Work in progress: Screenshot from 2020-12-05 10-37-30

ojwb commented 3 years ago

That's definitely better than invisible characters.

I've been vaguely wondering if actually the editor might do better to use tokenised BASIC as its internal form - the tokenisation is mostly line based (the only exception I can think of is whether we're in assembler) so only the current line would need reprocessing for each update, and the line length is limited to 251 bytes. This would sidestep problems such as a tokenised line being too long once expanded, and the expanded form not retokenising without inserting spaces in some cases (e.g. A=BORK works without spaces if OR is already a token, but expanding and retokenising it would treat BORK as a variable).
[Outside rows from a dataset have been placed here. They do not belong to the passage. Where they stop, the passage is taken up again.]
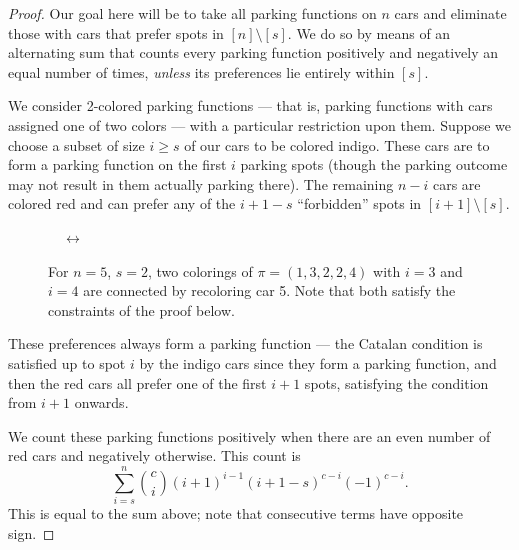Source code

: \documentclass[12 pt]{amsart}
\theoremstyle{definition} %
\theoremstyle{remark} %
\newcommand{\mzncar}[3][(0,0)]{
\begin{scope}[shift={#1}]
\shade[top color=#2, bottom color=#3, shading angle=90, draw=white, rounded corners=0.7ex, very thick] (0.75,.25) -- ++(0,0.5) -- ++(0.5,0.15) -- ++(1.5,0) -- ++(0.5,0) -- ++(0,-0.65) -- (0.75,.25) -- cycle;
\draw[thick, rounded corners=0.2ex, fill=white, thick] (1.25,0.85) -- ++(0.5,0.35) -- ++(0.8,0) -- ++(0.3,-0.35) -- (1.25,0.85);
\draw[thick] (2.1,0.85) -- (2.1,1.2);
\draw[fill=gray!80,thin] (1.375,.25) circle[radius=.2];
\draw[fill=gray!80,thin] (2.76,.25) circle[radius=.2];
\end{scope}
}
\begin{document}
\begin{proof}
    Our goal here will be to take all parking functions on $n$ cars and eliminate those with cars that prefer spots in $[n] \setminus [s]$. We do so by means of an alternating sum that counts every parking function positively and negatively an equal number of times, \textit{unless} its preferences lie entirely within $[s].$

	We consider 2-colored parking functions --- that is, parking functions with cars assigned one of two colors --- with a particular restriction upon them.  Suppose we choose a subset of size $i \ge s$ of our cars to be colored indigo. These cars are to form a parking function on the first $i$ parking spots (though the parking outcome may not result in them actually parking there). The remaining $n - i$ cars are colored red and can prefer any of the $i + 1 - s$ ``forbidden'' spots in  $[i + 1] \setminus [s]$.
    
\begin{figure}
\begin{center}
 $\quad \longleftrightarrow \quad$
\end{center}
\caption{For $n=5$, $s = 2$, two colorings of $\pi = (1,3,2,2,4)$ with $i = 3$ and $i = 4$ are connected by recoloring car 5. Note that both satisfy the constraints of the proof below.}
\end{figure}
    
    These preferences always form a parking function --- the Catalan condition is satisfied up to spot $i$ by the indigo cars since they form a parking function, and then the red cars all prefer one of the first $i + 1$ spots, satisfying the condition from $i+1$ onwards.
    
    We count these parking functions positively when there are an even number of red cars and negatively otherwise. This count is
	\[
		\sum_{i = s}^{n} \binom{c}{i} (i + 1)^{i - 1} (i + 1 - s)^{c - i} (-1)^{c - i}.
	\]
	This is equal to the sum above; note that consecutive terms have opposite sign.


\end{proof}
\end{document}
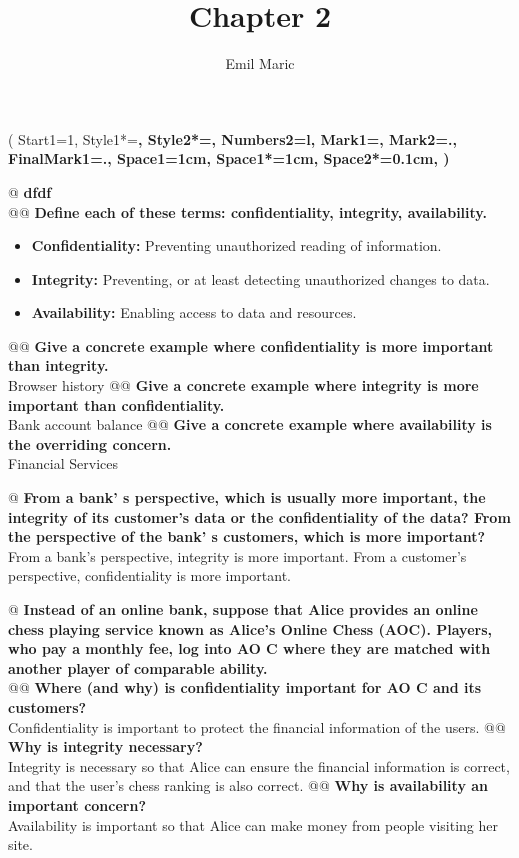 \documentclass{article}
\begin{document}
\title{Chapter 2}
\author{Emil Maric}
\maketitle

\begin{easylist}
 	\ListProperties(
 		Start1=1,
	  	Style1*=\bfseries,
	  	Style2*=\bfseries,
	  	Numbers2=l,
	  	Mark1={},
	  	Mark2={.},
	  	FinalMark1={.},
	  	Space1=1cm,
	  	Space1*=1cm,
	  	Space2*=0.1cm,
	)
  
 	@  \textbf{dfdf}\\
 	@@ \textbf{Define each of these terms: confidentiality, integrity, availability.}
 		\begin{itemize}
 			\item \textbf{Confidentiality:} Preventing unauthorized reading of information.
 			\item \textbf{Integrity:} Preventing, or at least detecting unauthorized changes to data.
 			\item \textbf{Availability:} Enabling access to data and resources.
 		\end{itemize}
 	@@ \textbf{Give a concrete example where confidentiality is more important than integrity.}\\
 		Browser history
 	@@ \textbf{Give a concrete example where integrity is more important than confidentiality.}\\
 		Bank account balance
 	@@ \textbf{Give a concrete example where availability is the overriding concern.}\\
 		Financial Services

 	@ \textbf{From a bank' s perspective, which is usually more important, the integrity of its customer's data or the confidentiality of the data? From the perspective of the bank' s customers, which is more important?}\\
 		From a bank's perspective, integrity is more important. From a customer's perspective, confidentiality is more important.%
 	
 	@ \textbf{Instead of an online bank, suppose that Alice provides an online chess playing service known as Alice's Online Chess (AOC). Players, who pay a monthly fee, log into AO C where they are matched with another player of comparable ability.}\\
 	@@ \textbf{Where (and why) is confidentiality important for AO C and its
customers?}\\
 		Confidentiality is important to protect the financial information of the users.
 	@@ \textbf{Why is integrity necessary?}\\
 		Integrity is necessary so that Alice can ensure the financial information is correct, and that the user's chess ranking is also correct.
 	@@ \textbf{Why is availability an important concern?}\\
 		Availability is important so that Alice can make money from people visiting her site.
 	

\end{easylist}
\end{document}
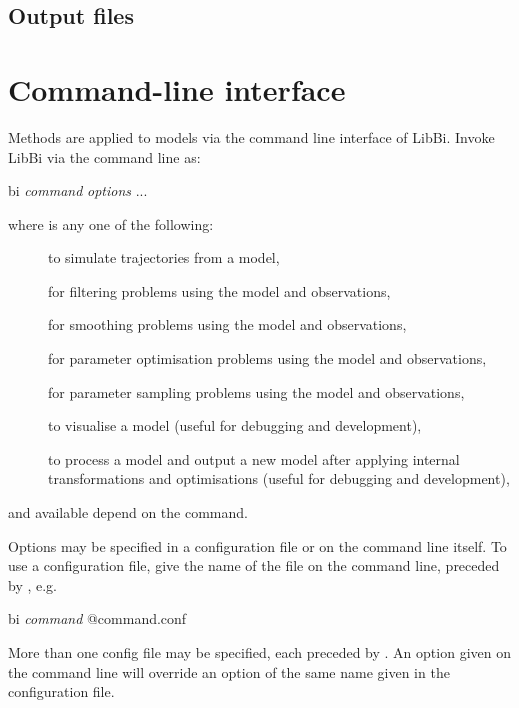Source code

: \subsection{Output files}

\section{Command-line interface\label{Command_line_interface}}

Methods are applied to models via the command line interface of LibBi. Invoke LibBi
via the command line as:
\begin{cmdcode}
bi \textit{command} \textit{options} ...
\end{cmdcode}
where  is any one of the following:
\begin{description}
\item[] to simulate trajectories
  from a model,
\item[] for filtering problems using the
  model and observations,
\item[] for smoothing problems using the
  model and observations,
\item[] for parameter optimisation
  problems using the model and observations,
\item[] for parameter sampling
  problems using the model and observations,
\item[] to visualise a model (useful for
  debugging and development),
\item[] to process a model and
  output a new model after applying internal transformations and optimisations
  (useful for debugging and development),
\end{description}
and available  depend on the command.

Options may be specified in a configuration file or on the
command line itself. To use a configuration file, give the name of the file on
the command line, preceded by , e.g.
\begin{cmdcode}
bi \textit{command} @command.conf
\end{cmdcode}

More than one config file may be specified, each preceded by . An
option given on the command line will override an option of the same name
given in the configuration file.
Using the tokenised form internally doesn't solve all problems (e.g. TOP vs TO+P is still an issue in the tokenised state), and it doesn't tell you if there are syntax errors that only get detected and reported at runtime.

(I guess the code could be executed in the background and the emulator memory monitored to detect errors, though that means a rather slow reporting of errors if there's a REP.U.TI.>3000 before them. Inherently this sort of thing is harder for an interpreted language compared to a compiled one.)